> **About this task**
Report every line of the listing below in which the string "folium" appears.

○ ○ ○

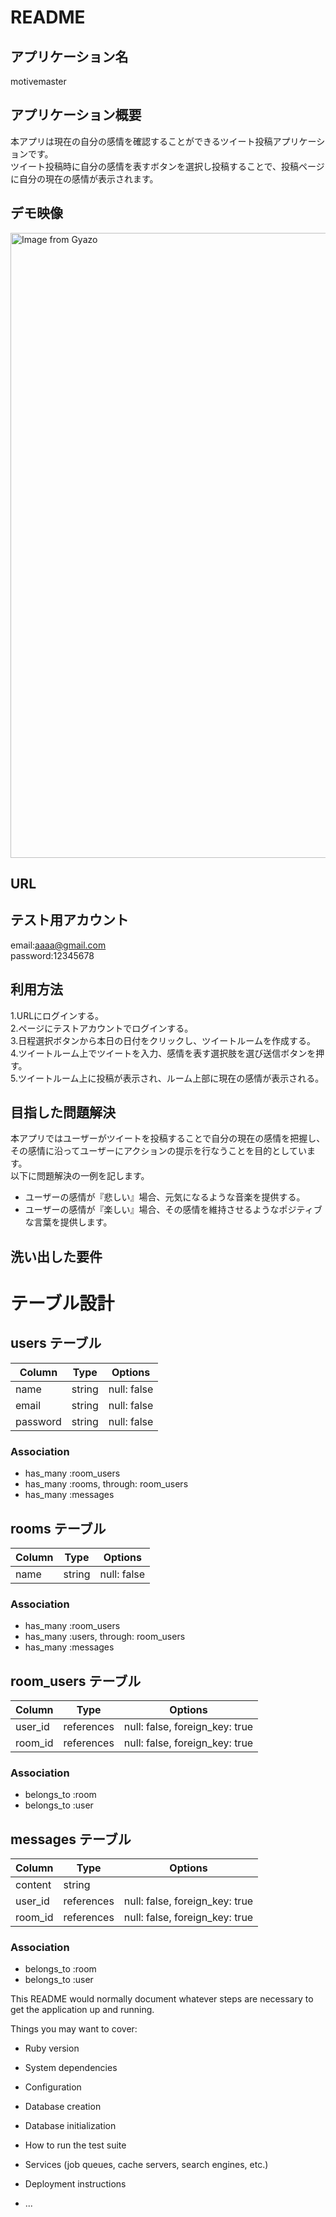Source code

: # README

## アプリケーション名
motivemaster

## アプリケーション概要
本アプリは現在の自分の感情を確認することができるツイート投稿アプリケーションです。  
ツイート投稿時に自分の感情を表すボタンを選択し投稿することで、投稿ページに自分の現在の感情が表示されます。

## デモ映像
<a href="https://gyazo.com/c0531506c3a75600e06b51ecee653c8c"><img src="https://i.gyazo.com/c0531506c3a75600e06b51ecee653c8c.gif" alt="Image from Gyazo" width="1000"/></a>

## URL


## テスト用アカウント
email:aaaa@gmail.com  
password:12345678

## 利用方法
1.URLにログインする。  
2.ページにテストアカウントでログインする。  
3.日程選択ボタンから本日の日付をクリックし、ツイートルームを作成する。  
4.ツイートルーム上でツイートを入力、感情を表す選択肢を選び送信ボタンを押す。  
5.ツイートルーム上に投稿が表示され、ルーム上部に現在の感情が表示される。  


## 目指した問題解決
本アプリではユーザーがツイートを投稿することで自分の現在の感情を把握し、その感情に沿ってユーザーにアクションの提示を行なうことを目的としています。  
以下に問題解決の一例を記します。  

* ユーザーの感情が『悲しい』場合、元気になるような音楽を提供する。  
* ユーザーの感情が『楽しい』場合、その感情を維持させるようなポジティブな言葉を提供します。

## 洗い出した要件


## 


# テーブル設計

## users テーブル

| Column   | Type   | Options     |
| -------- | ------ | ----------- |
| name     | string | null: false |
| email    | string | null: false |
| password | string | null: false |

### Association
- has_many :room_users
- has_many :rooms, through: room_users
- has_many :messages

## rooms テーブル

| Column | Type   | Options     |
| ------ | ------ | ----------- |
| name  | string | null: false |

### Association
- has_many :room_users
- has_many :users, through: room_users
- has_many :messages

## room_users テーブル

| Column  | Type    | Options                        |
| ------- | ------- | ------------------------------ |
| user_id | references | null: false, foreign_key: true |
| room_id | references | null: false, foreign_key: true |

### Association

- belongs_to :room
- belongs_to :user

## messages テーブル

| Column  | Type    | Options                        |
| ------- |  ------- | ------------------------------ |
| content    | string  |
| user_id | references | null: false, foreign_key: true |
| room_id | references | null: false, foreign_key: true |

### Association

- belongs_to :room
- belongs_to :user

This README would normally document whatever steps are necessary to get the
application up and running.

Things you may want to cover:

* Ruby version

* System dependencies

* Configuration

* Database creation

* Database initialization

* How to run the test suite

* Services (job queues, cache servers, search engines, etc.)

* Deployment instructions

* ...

○ ○ ○

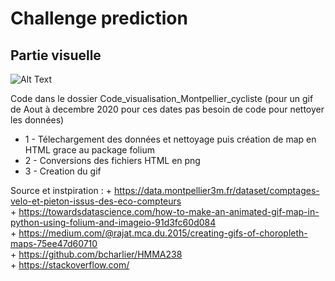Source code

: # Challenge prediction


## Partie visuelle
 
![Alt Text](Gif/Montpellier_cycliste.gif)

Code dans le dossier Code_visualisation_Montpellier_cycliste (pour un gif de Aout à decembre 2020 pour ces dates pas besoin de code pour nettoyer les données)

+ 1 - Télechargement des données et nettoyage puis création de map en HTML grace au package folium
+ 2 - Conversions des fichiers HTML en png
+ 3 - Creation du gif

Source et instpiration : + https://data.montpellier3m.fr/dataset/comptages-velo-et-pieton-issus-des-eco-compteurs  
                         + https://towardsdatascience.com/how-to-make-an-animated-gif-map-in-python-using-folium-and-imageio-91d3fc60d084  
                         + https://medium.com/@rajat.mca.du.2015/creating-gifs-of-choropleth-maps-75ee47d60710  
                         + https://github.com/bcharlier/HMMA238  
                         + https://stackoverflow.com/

○ ○ ○

> **Exercise answer**
+ 1 - Télechargement des données et nettoyage puis création de map en HTML grace au package folium
                         + https://towardsdatascience.com/how-to-make-an-animated-gif-map-in-python-using-folium-and-imageio-91d3fc60d084  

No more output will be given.